Berita Golkar – Anggota Komisi I Dewan Perwakilan Rakyat (DPR) RI Fraksi Golkar, Bobby Adhityo Rizaldi membantah bahwa Rancangan Undang-undang Penyiaran akan menimbulkan tumpang tindih kewenangan antara Komisi Penyiaran Indonesia (KPI) dengan Dewan Pers.
Bobby pun mengatakan, kewenangan antara KPI dan Dewan Pers diatur dalam peraturan sebelumnya yakni Undang-undang Nomor 40 Tahun 1999 tentang Pers, sementara penyiaran ada pada Undang-undang Nomor 32 Tahun 2002 tentang Penyiaran.
“(Posisi) Dewan Pers ada di UU Pers, dia mengawasi urusan pers dan lembaga pers dan lembaga pers yang memiliki izin pers, izin pers yang mengeluarkan ya Dewan Pers,” kata Bobby dalam diskusi bertajuk ‘Menakar Urgensi RUU Penyiaran’ yang digelar Ikatan Wartawan Hukum di Jakarta Selatan, Jum’at (14/6/2024).
Selain itu, Bobby juga menjelaskan terkait penyelesaian sengketa jurnalistik yang belakang menuai polemik dalam RUU Penyiaran tersebut.
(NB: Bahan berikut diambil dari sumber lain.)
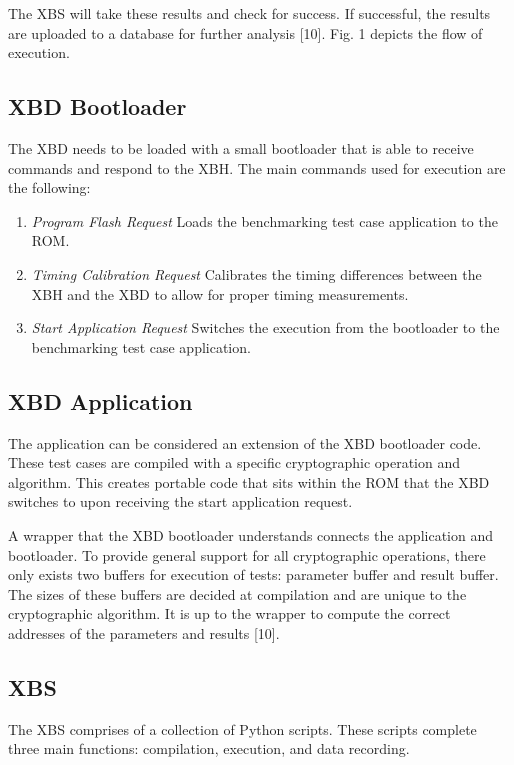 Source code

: \documentclass[10pt]{article}
\begin{document}
The XBS will take these results and check for success. If successful, the results are 
uploaded to a database for further analysis [10]. Fig. 1 depicts the flow of execution.

\subsection{XBD Bootloader}
The XBD needs to be loaded with a small bootloader that is able to receive commands 
and respond to the XBH. The main commands used for execution are the following:

\begin{enumerate}
  \item\emph{Program Flash Request}
     Loads the benchmarking test case application to the ROM.
  \item\emph{Timing Calibration Request}
     Calibrates the timing differences between the XBH and the XBD to allow for proper 
     timing measurements.
  \item\emph{Start Application Request}
     Switches the execution from the bootloader to the benchmarking test case application.
\end{enumerate}

\subsection{XBD Application}
The application can be considered an extension of the XBD bootloader code. These test 
cases are compiled with a specific cryptographic operation and algorithm. This creates 
portable code that sits within the ROM that the XBD switches to upon receiving the start 
application request.

A wrapper that the XBD bootloader understands connects the application and bootloader. 
To provide general support for all cryptographic operations, there only exists two buffers 
for execution of tests: parameter buffer and result buffer. The sizes of these buffers 
are decided at compilation and are unique to the cryptographic algorithm. It is up to the 
wrapper to compute the correct addresses of the parameters and results [10].

\subsection{XBS}
The XBS comprises of a collection of Python scripts. These scripts complete three main 
functions: compilation, execution, and data recording. 
\end{document}
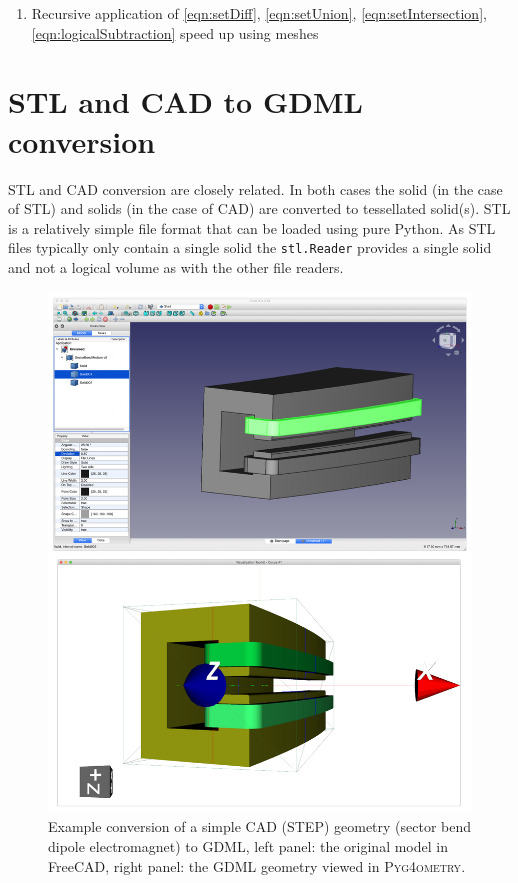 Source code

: \documentclass[final,5p,times,twocolumn]{elsarticle}
\newcommand{\pyinline}[1]{\lstinline[postbreak={}]{#1}}
\newcommand{\PYGEOMETRY}{\textsc{Pyg4ometry}}
\begin{document}
\begin{enumerate}
\item Recursive application of \ref{eqn:setDiff}, \ref{eqn:setUnion}, \ref{eqn:setIntersection}, \ref{eqn:logicalSubtraction} speed up using meshes
\end{enumerate}

\section{STL and CAD to GDML conversion}
STL and CAD conversion are closely related. In both cases the solid 
(in the case of STL) and solids (in the case of CAD) are converted to 
tessellated solid(s). STL is a relatively simple file format that can
be loaded using pure Python. As STL files typically only contain a single 
solid the \pyinline{stl.Reader} provides a single solid and not a logical volume
as with the other file readers.
%
\begin{figure}
\begin{center}
\includegraphics[width=0.9\columnwidth]{./model-scene/SectorBend.pdf}
\caption{Example conversion of a simple CAD (STEP) geometry (sector bend dipole electromagnet) to GDML, left panel:  
the original model in FreeCAD, right panel: the GDML geometry 
viewed in \PYGEOMETRY{}. }
\label{fig:cad-gdml}
\end{center}
\end{figure}
\end{document}
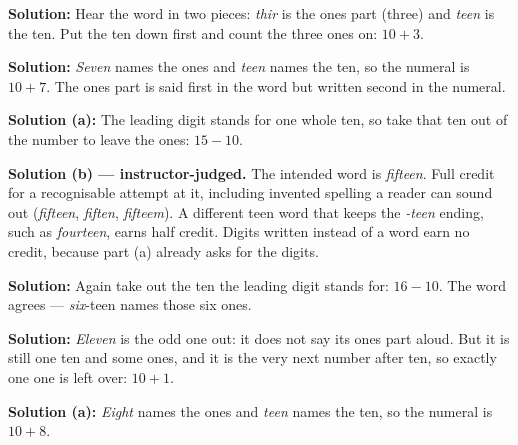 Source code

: \documentclass[12pt]{article}
\begin{document}




\textbf{Solution:} Hear the word in two pieces: \emph{thir} is the ones part (three) and \emph{teen} is the ten. Put the ten down first and count the three ones on: $10 + 3$. 


\textbf{Solution:} \emph{Seven} names the ones and \emph{teen} names the ten, so the numeral is $10 + 7$. The ones part is said first in the word but written second in the numeral. 


\textbf{Solution (a):} The leading digit stands for one whole ten, so take that ten out of the number to leave the ones: $15 - 10$. 

\textbf{Solution (b) --- instructor-judged.} The intended word is \emph{fifteen}. Full credit for a recognisable attempt at it, including invented spelling a reader can sound out (\emph{fifteen}, \emph{fiften}, \emph{fifteem}). A different teen word that keeps the \emph{-teen} ending, such as \emph{fourteen}, earns half credit. Digits written instead of a word earn no credit, because part (a) already asks for the digits.


\textbf{Solution:} Again take out the ten the leading digit stands for: $16 - 10$. The word agrees --- \emph{six}-teen names those six ones. 


\textbf{Solution:} \emph{Eleven} is the odd one out: it does not say its ones part aloud. But it is still one ten and some ones, and it is the very next number after ten, so exactly one one is left over: $10 + 1$. 


\textbf{Solution (a):} \emph{Eight} names the ones and \emph{teen} names the ten, so the numeral is $10 + 8$. 
\end{document}
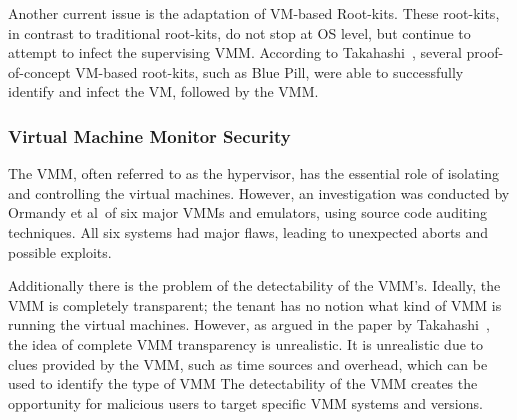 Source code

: Another current issue is the adaptation of VM-based Root-kits. 
These root-kits, in contrast to traditional root-kits, do not stop at OS level, but continue to attempt to infect the supervising \ac{VMM}. 
According to Takahashi~\cite{Takahashi2012Security}, several proof-of-concept VM-based root-kits, such as Blue Pill, were able to successfully identify and infect the VM, followed by the \ac{VMM}.

\subsubsection{Virtual Machine Monitor Security}
The \acl{VMM}, often referred to as the hypervisor, has the essential role of isolating and controlling the virtual machines. 
However, an investigation was conducted by Ormandy et al~\cite{Ormandy2007Security}of six major \acp{VMM} and emulators, using source code auditing techniques. All six systems had major flaws, leading to unexpected aborts and possible exploits.

Additionally there is the problem of the detectability of the \ac{VMM}’s. Ideally, the \ac{VMM} is completely transparent; the tenant has no notion what kind of \ac{VMM} is running the virtual machines. 
However, as argued in the paper by Takahashi~\cite{Takahashi2012Security}, the idea of complete \ac{VMM} transparency is unrealistic. 
It is unrealistic due to clues provided by the \ac{VMM}, such as time sources and overhead, which can be used to identify the type of \ac{VMM}
The detectability of the \ac{VMM} creates the opportunity for malicious users to target specific \ac{VMM} systems and versions.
Dan dalam menyelesaikan sengketa jurnalistik, Dewan Pers masih jadi lembaga yang berwenang untuk menuntaskan persoalan tersebut.
“Karena tidak semua lembaga penyiaran itu industri pers, dengan adanya format digital sekarang agak berbeda dengan lembaga pers, insan pers, ada lembaga penyiaran, ada insan penyiaran, ini semua sudah ada Dewan Pers ada KPI,” jelasnya.
“Nah, kami mau membedakan hal tersebut dengan Citizen Jurnalism atau ranah masyarakat,” sambungnya.
Selain itu Bobby juga menekankan bahwa proses mediasi di Dewan Pers akan tetap berlaku bagi seorang Jurnalis atau wartawan apabila terkena sengketa dalam setiap tugas jurnalistiknya.
Namun hal itu berbeda jika seorang mengerjakan tugas jurnalistik namun tidak dinaungi perusahaan pers yang tersertifikasi atau memenuhi syarat.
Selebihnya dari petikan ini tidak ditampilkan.